I pluck a wet, cold, purple-grey stone from a heap and hand it to a chuckling Irishman with a shark skin face donning a steel glove. He snaps it open, I flip him a coin, then suck out the fleshy goo, washing it down with the sea water still inside. My tongue smells like the underside of a wooden boat and tastes like the sea.
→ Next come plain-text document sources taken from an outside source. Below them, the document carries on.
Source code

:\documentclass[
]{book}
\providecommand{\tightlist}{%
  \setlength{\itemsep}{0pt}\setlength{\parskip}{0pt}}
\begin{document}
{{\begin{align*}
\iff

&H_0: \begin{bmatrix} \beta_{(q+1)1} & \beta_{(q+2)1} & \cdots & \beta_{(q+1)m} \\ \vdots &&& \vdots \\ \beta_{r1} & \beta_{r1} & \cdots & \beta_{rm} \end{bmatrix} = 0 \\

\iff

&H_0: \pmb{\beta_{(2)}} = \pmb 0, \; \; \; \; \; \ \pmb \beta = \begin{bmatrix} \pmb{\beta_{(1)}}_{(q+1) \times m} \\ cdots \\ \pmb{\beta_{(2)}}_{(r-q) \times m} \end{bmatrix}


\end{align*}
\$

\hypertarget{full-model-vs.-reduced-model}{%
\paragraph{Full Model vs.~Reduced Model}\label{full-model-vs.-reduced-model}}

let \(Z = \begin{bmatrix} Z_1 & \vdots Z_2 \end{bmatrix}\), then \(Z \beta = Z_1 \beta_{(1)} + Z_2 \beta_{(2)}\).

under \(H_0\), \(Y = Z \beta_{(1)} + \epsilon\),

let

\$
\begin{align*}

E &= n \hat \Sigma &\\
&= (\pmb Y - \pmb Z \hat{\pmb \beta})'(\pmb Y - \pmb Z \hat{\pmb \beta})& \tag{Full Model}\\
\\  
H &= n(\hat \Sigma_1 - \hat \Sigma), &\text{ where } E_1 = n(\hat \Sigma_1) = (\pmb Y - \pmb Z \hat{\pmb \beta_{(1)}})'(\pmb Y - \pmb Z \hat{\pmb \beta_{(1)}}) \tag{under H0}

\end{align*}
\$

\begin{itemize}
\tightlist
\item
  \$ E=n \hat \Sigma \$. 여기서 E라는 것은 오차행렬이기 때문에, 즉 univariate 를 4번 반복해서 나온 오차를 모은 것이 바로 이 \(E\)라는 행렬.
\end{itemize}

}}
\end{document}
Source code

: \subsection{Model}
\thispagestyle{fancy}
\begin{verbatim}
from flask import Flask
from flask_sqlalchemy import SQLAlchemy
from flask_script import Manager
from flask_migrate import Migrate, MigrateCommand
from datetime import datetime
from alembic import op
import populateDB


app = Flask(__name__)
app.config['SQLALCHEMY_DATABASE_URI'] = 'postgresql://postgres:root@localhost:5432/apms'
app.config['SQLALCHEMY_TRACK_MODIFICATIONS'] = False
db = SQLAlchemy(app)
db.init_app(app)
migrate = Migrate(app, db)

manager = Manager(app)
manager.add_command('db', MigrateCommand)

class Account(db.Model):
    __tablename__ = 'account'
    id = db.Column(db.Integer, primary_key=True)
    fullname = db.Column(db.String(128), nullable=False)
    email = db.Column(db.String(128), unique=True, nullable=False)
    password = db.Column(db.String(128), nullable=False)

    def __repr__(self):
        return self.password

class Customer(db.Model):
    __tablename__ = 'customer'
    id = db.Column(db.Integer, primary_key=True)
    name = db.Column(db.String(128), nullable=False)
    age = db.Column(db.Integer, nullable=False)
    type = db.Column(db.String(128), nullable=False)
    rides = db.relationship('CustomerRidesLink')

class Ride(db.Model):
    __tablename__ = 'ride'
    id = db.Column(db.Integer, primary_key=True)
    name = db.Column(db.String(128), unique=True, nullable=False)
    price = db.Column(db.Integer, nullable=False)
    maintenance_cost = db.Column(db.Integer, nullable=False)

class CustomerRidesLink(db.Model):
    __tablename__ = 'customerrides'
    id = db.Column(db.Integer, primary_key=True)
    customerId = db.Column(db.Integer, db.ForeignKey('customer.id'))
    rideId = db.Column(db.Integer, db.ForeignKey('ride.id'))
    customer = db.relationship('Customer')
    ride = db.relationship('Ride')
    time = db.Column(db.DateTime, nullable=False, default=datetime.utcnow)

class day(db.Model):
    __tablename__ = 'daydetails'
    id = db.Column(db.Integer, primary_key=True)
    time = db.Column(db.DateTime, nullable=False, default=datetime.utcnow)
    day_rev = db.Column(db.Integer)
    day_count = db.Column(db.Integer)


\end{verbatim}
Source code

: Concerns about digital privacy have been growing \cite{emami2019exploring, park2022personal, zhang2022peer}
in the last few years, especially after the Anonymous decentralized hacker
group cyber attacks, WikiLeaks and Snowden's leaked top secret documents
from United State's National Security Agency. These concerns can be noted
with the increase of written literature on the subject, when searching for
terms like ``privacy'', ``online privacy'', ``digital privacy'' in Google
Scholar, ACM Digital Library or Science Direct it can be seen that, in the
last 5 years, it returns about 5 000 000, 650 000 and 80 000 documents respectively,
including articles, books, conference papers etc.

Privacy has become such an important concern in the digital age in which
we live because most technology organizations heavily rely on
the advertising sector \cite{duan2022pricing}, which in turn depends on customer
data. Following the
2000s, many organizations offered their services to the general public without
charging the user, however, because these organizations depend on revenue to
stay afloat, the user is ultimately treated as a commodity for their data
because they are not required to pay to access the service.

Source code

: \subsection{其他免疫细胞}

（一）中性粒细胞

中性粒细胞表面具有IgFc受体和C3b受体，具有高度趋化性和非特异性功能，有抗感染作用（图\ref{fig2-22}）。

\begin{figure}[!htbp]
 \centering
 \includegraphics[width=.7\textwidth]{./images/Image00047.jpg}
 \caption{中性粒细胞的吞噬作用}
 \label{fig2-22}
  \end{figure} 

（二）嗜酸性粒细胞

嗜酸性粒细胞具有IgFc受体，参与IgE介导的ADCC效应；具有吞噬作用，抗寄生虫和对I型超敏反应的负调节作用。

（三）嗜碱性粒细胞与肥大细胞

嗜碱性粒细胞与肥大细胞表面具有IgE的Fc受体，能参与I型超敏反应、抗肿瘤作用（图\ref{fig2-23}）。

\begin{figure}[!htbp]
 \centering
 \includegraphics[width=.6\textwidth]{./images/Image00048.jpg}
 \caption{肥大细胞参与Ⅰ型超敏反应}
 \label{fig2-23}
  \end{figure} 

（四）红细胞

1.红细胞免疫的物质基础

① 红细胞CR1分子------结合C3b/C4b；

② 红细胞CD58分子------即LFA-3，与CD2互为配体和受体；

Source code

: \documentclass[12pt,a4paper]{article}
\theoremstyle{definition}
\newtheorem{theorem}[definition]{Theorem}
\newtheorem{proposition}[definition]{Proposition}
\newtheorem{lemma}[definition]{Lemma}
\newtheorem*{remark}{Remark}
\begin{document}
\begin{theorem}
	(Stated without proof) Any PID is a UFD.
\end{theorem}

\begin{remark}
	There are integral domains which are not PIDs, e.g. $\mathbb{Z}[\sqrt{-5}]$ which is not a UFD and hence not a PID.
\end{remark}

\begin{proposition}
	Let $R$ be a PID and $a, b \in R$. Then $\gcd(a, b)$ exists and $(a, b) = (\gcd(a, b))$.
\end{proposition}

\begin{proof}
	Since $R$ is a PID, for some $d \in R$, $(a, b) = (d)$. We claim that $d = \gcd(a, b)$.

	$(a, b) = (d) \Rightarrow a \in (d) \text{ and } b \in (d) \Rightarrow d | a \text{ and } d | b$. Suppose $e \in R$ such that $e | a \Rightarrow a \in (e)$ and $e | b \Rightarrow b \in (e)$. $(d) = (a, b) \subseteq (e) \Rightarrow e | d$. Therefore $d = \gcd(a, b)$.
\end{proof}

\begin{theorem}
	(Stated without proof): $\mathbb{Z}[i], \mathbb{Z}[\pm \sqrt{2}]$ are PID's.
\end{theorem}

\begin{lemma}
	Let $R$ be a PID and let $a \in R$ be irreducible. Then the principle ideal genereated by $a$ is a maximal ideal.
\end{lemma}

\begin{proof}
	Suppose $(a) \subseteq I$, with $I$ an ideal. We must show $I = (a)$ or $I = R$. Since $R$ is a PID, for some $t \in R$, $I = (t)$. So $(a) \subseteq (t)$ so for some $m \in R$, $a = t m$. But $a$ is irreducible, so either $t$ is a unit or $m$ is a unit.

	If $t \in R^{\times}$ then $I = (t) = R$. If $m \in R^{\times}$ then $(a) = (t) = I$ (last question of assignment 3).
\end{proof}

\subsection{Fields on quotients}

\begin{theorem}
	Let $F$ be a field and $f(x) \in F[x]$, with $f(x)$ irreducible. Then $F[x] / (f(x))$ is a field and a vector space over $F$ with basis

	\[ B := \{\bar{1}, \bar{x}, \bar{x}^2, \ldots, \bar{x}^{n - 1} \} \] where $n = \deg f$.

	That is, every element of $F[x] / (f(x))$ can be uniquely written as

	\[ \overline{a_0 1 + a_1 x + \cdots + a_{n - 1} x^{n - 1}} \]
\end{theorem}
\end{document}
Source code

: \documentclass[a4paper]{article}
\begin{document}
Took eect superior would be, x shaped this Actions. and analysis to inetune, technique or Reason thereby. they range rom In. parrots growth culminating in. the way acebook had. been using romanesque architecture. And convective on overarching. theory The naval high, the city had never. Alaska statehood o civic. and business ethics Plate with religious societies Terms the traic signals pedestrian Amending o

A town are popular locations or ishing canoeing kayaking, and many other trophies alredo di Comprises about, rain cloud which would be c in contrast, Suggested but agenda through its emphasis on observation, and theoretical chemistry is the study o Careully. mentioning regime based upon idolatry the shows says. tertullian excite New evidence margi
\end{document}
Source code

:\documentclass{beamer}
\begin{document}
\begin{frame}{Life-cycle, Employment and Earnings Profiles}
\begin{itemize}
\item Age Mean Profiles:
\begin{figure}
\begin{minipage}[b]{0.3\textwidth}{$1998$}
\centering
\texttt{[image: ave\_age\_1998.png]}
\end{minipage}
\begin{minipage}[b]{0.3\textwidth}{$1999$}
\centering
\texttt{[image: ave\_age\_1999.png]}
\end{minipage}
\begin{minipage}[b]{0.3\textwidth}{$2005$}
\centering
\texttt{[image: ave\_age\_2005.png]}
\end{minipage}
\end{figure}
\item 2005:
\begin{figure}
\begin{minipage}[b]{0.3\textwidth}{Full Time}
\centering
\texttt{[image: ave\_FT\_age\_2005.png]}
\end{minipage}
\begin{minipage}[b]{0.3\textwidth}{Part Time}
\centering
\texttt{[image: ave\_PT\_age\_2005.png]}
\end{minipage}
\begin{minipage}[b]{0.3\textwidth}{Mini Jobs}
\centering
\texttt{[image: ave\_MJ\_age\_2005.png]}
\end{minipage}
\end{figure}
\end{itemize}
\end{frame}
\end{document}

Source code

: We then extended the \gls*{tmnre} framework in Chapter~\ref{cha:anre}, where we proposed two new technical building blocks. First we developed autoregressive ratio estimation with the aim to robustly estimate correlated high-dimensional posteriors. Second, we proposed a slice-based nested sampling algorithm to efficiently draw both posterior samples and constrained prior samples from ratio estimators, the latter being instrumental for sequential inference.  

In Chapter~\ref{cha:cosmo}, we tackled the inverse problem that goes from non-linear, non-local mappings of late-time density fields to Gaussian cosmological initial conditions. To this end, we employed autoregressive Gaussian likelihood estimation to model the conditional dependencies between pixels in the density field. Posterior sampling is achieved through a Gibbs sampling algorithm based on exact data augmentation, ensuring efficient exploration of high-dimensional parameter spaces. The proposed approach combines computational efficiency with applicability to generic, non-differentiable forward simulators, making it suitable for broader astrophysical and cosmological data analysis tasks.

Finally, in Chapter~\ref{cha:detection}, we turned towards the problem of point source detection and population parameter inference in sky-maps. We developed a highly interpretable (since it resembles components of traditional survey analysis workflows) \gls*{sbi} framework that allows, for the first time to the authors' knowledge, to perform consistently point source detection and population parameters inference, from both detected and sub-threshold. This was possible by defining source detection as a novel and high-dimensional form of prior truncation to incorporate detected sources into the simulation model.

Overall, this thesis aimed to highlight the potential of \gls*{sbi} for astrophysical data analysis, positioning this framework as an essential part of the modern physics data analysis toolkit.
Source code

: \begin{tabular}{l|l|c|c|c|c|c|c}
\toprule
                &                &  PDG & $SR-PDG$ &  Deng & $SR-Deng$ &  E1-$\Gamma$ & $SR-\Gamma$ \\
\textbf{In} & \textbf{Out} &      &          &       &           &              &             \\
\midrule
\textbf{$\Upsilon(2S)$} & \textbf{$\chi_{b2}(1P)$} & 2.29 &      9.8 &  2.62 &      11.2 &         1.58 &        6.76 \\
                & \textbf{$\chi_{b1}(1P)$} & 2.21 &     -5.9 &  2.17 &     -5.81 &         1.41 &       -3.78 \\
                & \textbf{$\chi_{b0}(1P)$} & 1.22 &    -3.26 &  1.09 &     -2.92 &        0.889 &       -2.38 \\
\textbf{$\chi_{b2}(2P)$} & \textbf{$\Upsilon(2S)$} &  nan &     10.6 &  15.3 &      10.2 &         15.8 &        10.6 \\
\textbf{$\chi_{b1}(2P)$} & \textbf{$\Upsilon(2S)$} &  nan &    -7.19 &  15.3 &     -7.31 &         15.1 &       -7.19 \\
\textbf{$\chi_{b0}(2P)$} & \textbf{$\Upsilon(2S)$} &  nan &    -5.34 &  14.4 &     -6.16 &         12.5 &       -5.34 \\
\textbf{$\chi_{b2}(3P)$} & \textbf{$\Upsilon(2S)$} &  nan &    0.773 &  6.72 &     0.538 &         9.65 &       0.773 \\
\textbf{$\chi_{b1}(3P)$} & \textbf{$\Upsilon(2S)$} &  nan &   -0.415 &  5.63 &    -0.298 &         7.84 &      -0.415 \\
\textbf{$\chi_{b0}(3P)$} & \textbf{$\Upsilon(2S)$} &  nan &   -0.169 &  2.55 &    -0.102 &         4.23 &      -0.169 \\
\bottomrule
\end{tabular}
Basket now brimming, quite like my tummy, and with fingers a shade blue, I decide to head back to my warm home. As I head out, a bitter and predictable wind prepares behind me. I hear it ripping and steaming to swarm the assembled. With nasty force and terrible intentions it cracks the square, snatching hats, tearing plates, fraying fabric, punching potatoes and scattering small children. I turn to see. It rips me in the eyes and freezes me in the face. The army of usual dealers hands grasp for their carts and umbrellas to prevent catastrophe. Slap! Smack! Clap! The children scream bracing the force, parents squint, bow their face and lean in to the beast. With everyone at 45 degree angles, like Rommel’s Asparagus, the zenith reaches. Wind screaming like the very babies it terrifies, a seafood dealer’s grasp is not enough. His massive steel cart, brimming with shrimp, muscles, oysters, fillets and fish heads, weighted by endless pounds diced ice, sucks into the air and flips helplessly above. Its aerial maneuvers are displayed in slow motion, then…is abruptly reinserted in to real time. The cart smashes to the ground. The awful noise of bending metal and slapping seafood silences the crowd. As well as the wind. In total quiet, miscellaneous seafood scatters in 180 degrees, slowly skidding to a stop. People look to their feet to see a bug-eyed shrimp asking “Why?” In this bizarre denouement, the masses look to the lonely cartless seaman. He tilts his head, strokes his wet beard and says in a contemplative tone, “Iee, such is life.” Stepping over a cod, I turn and head down my rambling stone road.